▸ GIVEN INFORMATION:
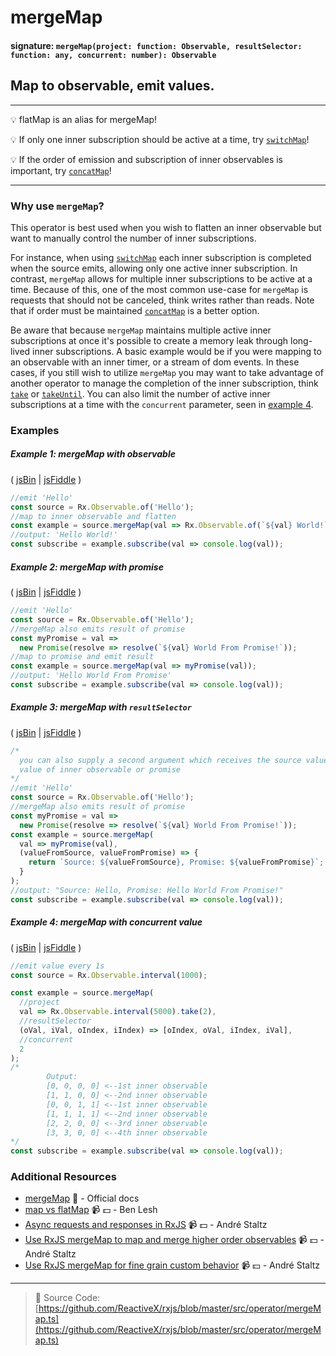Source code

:# mergeMap

#### signature: `mergeMap(project: function: Observable, resultSelector: function: any, concurrent: number): Observable`

## Map to observable, emit values.

---

:bulb: flatMap is an alias for mergeMap!

:bulb: If only one inner subscription should be active at a time, try
[`switchMap`](switchmap.md)!

:bulb: If the order of emission and subscription of inner observables is
important, try [`concatMap`](concatmap.md)!

---

### Why use `mergeMap`?

This operator is best used when you wish to flatten an inner observable but want to manually control the number of inner subscriptions. 

For instance, when using [`switchMap`](switchmap.md) each inner subscription is completed when the source emits, allowing only one active inner subscription. In contrast, `mergeMap` allows for multiple inner subscriptions to be active at a time. Because of this, one of the most common use-case for `mergeMap` is requests that should not be canceled, think writes rather than reads. Note that if order must be maintained [`concatMap`](concatmap.md) is a better option.

Be aware that because `mergeMap` maintains multiple active inner subscriptions at once it's possible to create a memory leak through long-lived inner subscriptions. A basic example would be if you were mapping to an observable with an inner timer, or a stream of dom events. In these cases, if you still wish to utilize `mergeMap` you may want to take advantage of another operator to manage the completion of the inner subscription, think [`take`](../filtering/take.md) or [`takeUntil`](../filtering/takeuntil.md). You can also limit the number of active inner subscriptions at a time with the `concurrent` parameter, seen in [example 4](#example-4-mergemap-with-concurrent-value).


### Examples

##### Example 1: mergeMap with observable

( [jsBin](http://jsbin.com/mojurubana/1/edit?js,console) |
[jsFiddle](https://jsfiddle.net/btroncone/41awjgda/) )

```js
//emit 'Hello'
const source = Rx.Observable.of('Hello');
//map to inner observable and flatten
const example = source.mergeMap(val => Rx.Observable.of(`${val} World!`));
//output: 'Hello World!'
const subscribe = example.subscribe(val => console.log(val));
```

##### Example 2: mergeMap with promise

( [jsBin](http://jsbin.com/vuhecorana/1/edit?js,console) |
[jsFiddle](https://jsfiddle.net/btroncone/o9kxpvsv/) )

```js
//emit 'Hello'
const source = Rx.Observable.of('Hello');
//mergeMap also emits result of promise
const myPromise = val =>
  new Promise(resolve => resolve(`${val} World From Promise!`));
//map to promise and emit result
const example = source.mergeMap(val => myPromise(val));
//output: 'Hello World From Promise'
const subscribe = example.subscribe(val => console.log(val));
```

##### Example 3: mergeMap with `resultSelector`

( [jsBin](http://jsbin.com/wajokocage/1/edit?js,console) |
[jsFiddle](https://jsfiddle.net/btroncone/zu9a6vr4/) )

```js
/*
  you can also supply a second argument which receives the source value and emitted
  value of inner observable or promise
*/
//emit 'Hello'
const source = Rx.Observable.of('Hello');
//mergeMap also emits result of promise
const myPromise = val =>
  new Promise(resolve => resolve(`${val} World From Promise!`));
const example = source.mergeMap(
  val => myPromise(val),
  (valueFromSource, valueFromPromise) => {
    return `Source: ${valueFromSource}, Promise: ${valueFromPromise}`;
  }
);
//output: "Source: Hello, Promise: Hello World From Promise!"
const subscribe = example.subscribe(val => console.log(val));
```

##### Example 4: mergeMap with concurrent value

( [jsBin](http://jsbin.com/qaqucuwise/1/edit?js,console) |
[jsFiddle](https://jsfiddle.net/btroncone/2rmLxpyz/) )

```js
//emit value every 1s
const source = Rx.Observable.interval(1000);

const example = source.mergeMap(
  //project
  val => Rx.Observable.interval(5000).take(2),
  //resultSelector
  (oVal, iVal, oIndex, iIndex) => [oIndex, oVal, iIndex, iVal],
  //concurrent
  2
);
/*
		Output:
		[0, 0, 0, 0] <--1st inner observable
		[1, 1, 0, 0] <--2nd inner observable
		[0, 0, 1, 1] <--1st inner observable
		[1, 1, 1, 1] <--2nd inner observable
		[2, 2, 0, 0] <--3rd inner observable
		[3, 3, 0, 0] <--4th inner observable
*/
const subscribe = example.subscribe(val => console.log(val));
```

### Additional Resources

* [mergeMap](http://reactivex.io/rxjs/class/es6/Observable.js~Observable.html#instance-method-mergeMap)
  :newspaper: - Official docs
* [map vs flatMap](https://egghead.io/lessons/rxjs-rxjs-map-vs-flatmap)
  :video_camera: :dollar: - Ben Lesh
* [Async requests and responses in RxJS](https://egghead.io/lessons/rxjs-04-reactive-programming-async-requests-and-responses-in-rxjs)
  :video_camera: :dollar: - André Staltz
* [Use RxJS mergeMap to map and merge higher order observables](https://egghead.io/lessons/rxjs-use-rxjs-mergemap-to-map-and-merge-high-order-observables?course=use-higher-order-observables-in-rxjs-effectively)
  :video_camera: :dollar: - André Staltz
* [Use RxJS mergeMap for fine grain custom behavior](https://egghead.io/lessons/rxjs-use-rxjs-mergemap-for-fine-grain-custom-behavior?course=use-higher-order-observables-in-rxjs-effectively)
  :video_camera: :dollar: - André Staltz

---

> :file_folder: Source Code:
> [https://github.com/ReactiveX/rxjs/blob/master/src/operator/mergeMap.ts](https://github.com/ReactiveX/rxjs/blob/master/src/operator/mergeMap.ts)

▸ EXERCISE:
Exactly and only the lines from the top of the records down to the line containing "### Why use" should be transcribed, please, without the pictures.

▸ SOLUTION TO THIS TASK:
Source code

:# mergeMap

#### signature: `mergeMap(project: function: Observable, resultSelector: function: any, concurrent: number): Observable`

## Map to observable, emit values.

---

:bulb: flatMap is an alias for mergeMap!

:bulb: If only one inner subscription should be active at a time, try
[`switchMap`](switchmap.md)!

:bulb: If the order of emission and subscription of inner observables is
important, try [`concatMap`](concatmap.md)!

---

### Why use `mergeMap`?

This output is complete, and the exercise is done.